Task prompt:
Every line below between the line holding "the uppercase text" and the line holding "will take you", inclusive, should be repeated exactly, and all other lines omitted.

Records for this task:
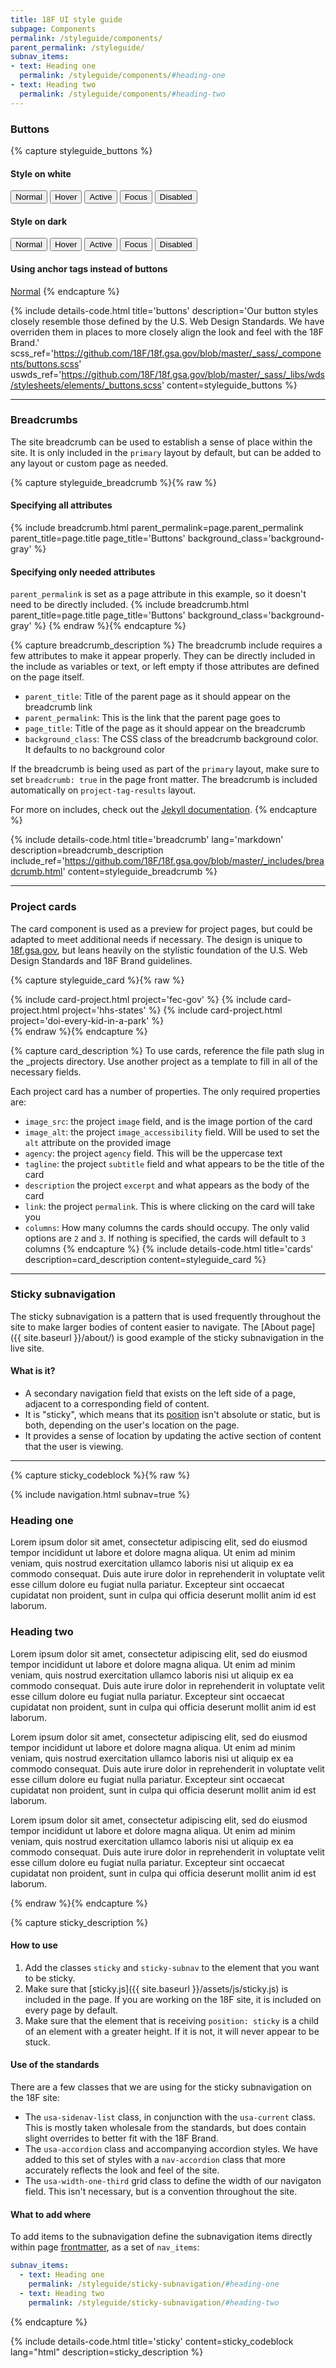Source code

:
 ```yaml
---
title: 18F UI style guide
subpage: Components
permalink: /styleguide/components/
parent_permalink: /styleguide/
subnav_items:
- text: Heading one
  permalink: /styleguide/components/#heading-one
- text: Heading two
  permalink: /styleguide/components/#heading-two
---
```


### Buttons

{% capture styleguide_buttons %}
#### Style on white
<section class="usa-grid">
  <button class="usa-button">Normal</button>
  <button class="usa-button-hover">Hover</button>
  <button class="usa-button-active">Active</button>
  <button class="usa-button-focus">Focus</button>
  <button class="usa-button-disabled">Disabled</button>
</section>

#### Style on dark
<section class="background-dark usa-grid">
  <button class="usa-button usa-button-secondary">Normal</button>
  <button class="usa-button-hover usa-button-secondary">Hover</button>
  <button class="usa-button-active usa-button-secondary">Active</button>
  <button class="usa-button-focus usa-button-secondary">Focus</button>
  <button class="usa-button-disabled usa-button-secondary">Disabled</button>
</section>

#### Using anchor tags instead of buttons
<a class="usa-button usa-button-secondary" href="{{ dead_end_link }}">Normal</a>
{% endcapture %}


{% include details-code.html
   title='buttons'
   description='Our button styles closely resemble those defined by the U.S. Web Design Standards. We have overriden them in places to more closely align the look and feel with the 18F Brand.'
   scss_ref='https://github.com/18F/18f.gsa.gov/blob/master/_sass/_components/buttons.scss'
   uswds_ref='https://github.com/18F/18f.gsa.gov/blob/master/_sass/_libs/wds/stylesheets/elements/_buttons.scss'
   content=styleguide_buttons
%}

---

### Breadcrumbs

The site breadcrumb can be used to establish a sense of place within the site. It is only included in the `primary` layout by default, but can be added to any layout or custom page as needed.

{% capture styleguide_breadcrumb %}{% raw %}
#### Specifying all attributes
{% include breadcrumb.html
  parent_permalink=page.parent_permalink
  parent_title=page.title
  page_title='Buttons'
  background_class='background-gray'
%}
#### Specifying only needed attributes
`parent_permalink` is set as a page attribute in this example, so it doesn't need to be directly included.
{% include breadcrumb.html
  parent_title=page.title
  page_title='Buttons'
  background_class='background-gray'
%}
{% endraw %}{% endcapture %}

{% capture breadcrumb_description %}
The breadcrumb include requires a few attributes to make it appear properly. They can be directly included in the include as variables or text, or left empty if those attributes are defined on the page itself.
* `parent_title`: Title of the parent page as it should appear on the breadcrumb link
* `parent_permalink`: This is the link that the parent page goes to
* `page_title`: Title of the page as it should appear on the breadcrumb
* `background_class`: The CSS class of the breadcrumb background color. It defaults to no background color

If the breadcrumb is being used as part of the `primary` layout, make sure to set `breadcrumb: true` in the page front matter.
The breadcrumb is included automatically on `project-tag-results` layout.

For more on includes, check out the [Jekyll documentation](https://jekyllrb.com/docs/includes/).
{% endcapture %}

{% include details-code.html
   title='breadcrumb'
   lang='markdown'
   description=breadcrumb_description
   include_ref='https://github.com/18F/18f.gsa.gov/blob/master/_includes/breadcrumb.html'
   content=styleguide_breadcrumb
%}

---

### Project cards

The card component is used as a preview for project pages, but could be adapted to meet additional needs if necessary. The design is unique to [18f.gsa.gov](https://18f.gsa.gov), but leans heavily on the stylistic foundation of the U.S. Web Design Standards and 18F Brand guidelines.


{% capture styleguide_card %}{% raw %}
<div class="usa-grid-full">
  <section class="usa-flex usa-flex-wrap">
    {% include card-project.html project='fec-gov' %}
    {% include card-project.html project='hhs-states' %}
    {% include card-project.html project='doi-every-kid-in-a-park' %}
  </section>
</div>
{% endraw %}{% endcapture %}


{% capture card_description %}
To use cards, reference the file path slug in the _projects directory. Use another project as a template to fill in all of the necessary fields.

Each project card has a number of properties. The only required properties are:
* `image_src`: the project `image` field, and is the image portion of the card
* `image_alt`: the project `image_accessibility` field. Will be used to set the `alt` attribute on the provided image
* `agency`: the project `agency` field. This will be the uppercase text
* `tagline`: the project `subtitle` field and what appears to be the title of the card
* `description` the project `excerpt` and what appears as the body of the card
* `link`: the project `permalink`. This is where clicking on the card will take you
* `columns`: How many columns the cards should occupy. The only valid options are `2` and `3`. If nothing is specified, the cards will default to `3` columns
{% endcapture %}
{% include details-code.html
   title='cards'
   description=card_description
   content=styleguide_card
%}

---

### Sticky subnavigation


The sticky subnavigation is a pattern that is used frequently throughout the site to make larger bodies of content easier to navigate. The [About page]({{ site.baseurl }}/about/) is good example of the sticky subnavigation in the live site.

#### What is it?

* A secondary navigation field that exists on the left side of a page, adjacent to a corresponding field of content.
* It is "sticky", which means that its [position](https://developer.mozilla.org/en-US/docs/Web/CSS/position) isn't absolute or static, but is both, depending on the user's location on the page.
* It provides a sense of location by updating the active section of content that the user is viewing.

---

{% capture sticky_codeblock %}{% raw %}
<div class="usa-grid-full">
  <aside class="usa-width-one-third sticky sticky-subnav sticky-subnav-styleguide">
    {% include navigation.html subnav=true %}
  </aside>
  <section class="usa-width-two-thirds">
    <h3 id="heading-one">Heading one</h3>
    <p>Lorem ipsum dolor sit amet, consectetur adipiscing elit, sed do eiusmod tempor incididunt ut labore et dolore magna aliqua. Ut enim ad minim veniam, quis nostrud exercitation ullamco laboris nisi ut aliquip ex ea commodo consequat. Duis aute irure dolor in reprehenderit in voluptate velit esse cillum dolore eu fugiat nulla pariatur. Excepteur sint occaecat cupidatat non proident, sunt in culpa qui officia deserunt mollit anim id est laborum.</p>
    <h3 id="heading-two">Heading two</h3>
    <p>Lorem ipsum dolor sit amet, consectetur adipiscing elit, sed do eiusmod tempor incididunt ut labore et dolore magna aliqua. Ut enim ad minim veniam, quis nostrud exercitation ullamco laboris nisi ut aliquip ex ea commodo consequat. Duis aute irure dolor in reprehenderit in voluptate velit esse cillum dolore eu fugiat nulla pariatur. Excepteur sint occaecat cupidatat non proident, sunt in culpa qui officia deserunt mollit anim id est laborum.</p>
    <p>Lorem ipsum dolor sit amet, consectetur adipiscing elit, sed do eiusmod tempor incididunt ut labore et dolore magna aliqua. Ut enim ad minim veniam, quis nostrud exercitation ullamco laboris nisi ut aliquip ex ea commodo consequat. Duis aute irure dolor in reprehenderit in voluptate velit esse cillum dolore eu fugiat nulla pariatur. Excepteur sint occaecat cupidatat non proident, sunt in culpa qui officia deserunt mollit anim id est laborum.</p>
    <p>Lorem ipsum dolor sit amet, consectetur adipiscing elit, sed do eiusmod tempor incididunt ut labore et dolore magna aliqua. Ut enim ad minim veniam, quis nostrud exercitation ullamco laboris nisi ut aliquip ex ea commodo consequat. Duis aute irure dolor in reprehenderit in voluptate velit esse cillum dolore eu fugiat nulla pariatur. Excepteur sint occaecat cupidatat non proident, sunt in culpa qui officia deserunt mollit anim id est laborum.</p>
  </section>
</div>
{% endraw %}{% endcapture %}

{% capture sticky_description %}

#### How to use

1. Add the classes `sticky` and `sticky-subnav` to the element that you want to be sticky.
2. Make sure that [sticky.js]({{ site.baseurl }}/assets/js/sticky.js) is included in the page. If you are working on the 18F site, it is included on every page by default.
3. Make sure that the element that is receiving `position: sticky` is a child of an element with a greater height. If it is not, it will never appear to be stuck.

#### Use of the standards

There are a few classes that we are using for the sticky subnavigation on the 18F site:

* The `usa-sidenav-list` class, in conjunction with the `usa-current` class. This is mostly taken wholesale from the standards, but does contain slight overrides to better fit with the 18F Brand.
* The `usa-accordion` class and accompanying accordion styles. We have added to this set of styles with a `nav-accordion` class that more accurately reflects the look and feel of the site.
* The `usa-width-one-third` grid class to define the width of our navigaton field. This isn't necessary, but is a convention throughout the site.

#### What to add where
To add items to the subnavigation define the subnavigation items directly within page [frontmatter](https://jekyllrb.com/docs/frontmatter/), as a set of `nav_items`:
  ```yml
  subnav_items:
    - text: Heading one
      permalink: /styleguide/sticky-subnavigation/#heading-one
    - text: Heading two
      permalink: /styleguide/sticky-subnavigation/#heading-two
  ```
{% endcapture %}

{% include details-code.html
   title='sticky'
   content=sticky_codeblock
   lang="html"
   description=sticky_description
%}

Response area:
* `agency`: the project `agency` field. This will be the uppercase text
* `tagline`: the project `subtitle` field and what appears to be the title of the card
* `description` the project `excerpt` and what appears as the body of the card
* `link`: the project `permalink`. This is where clicking on the card will take you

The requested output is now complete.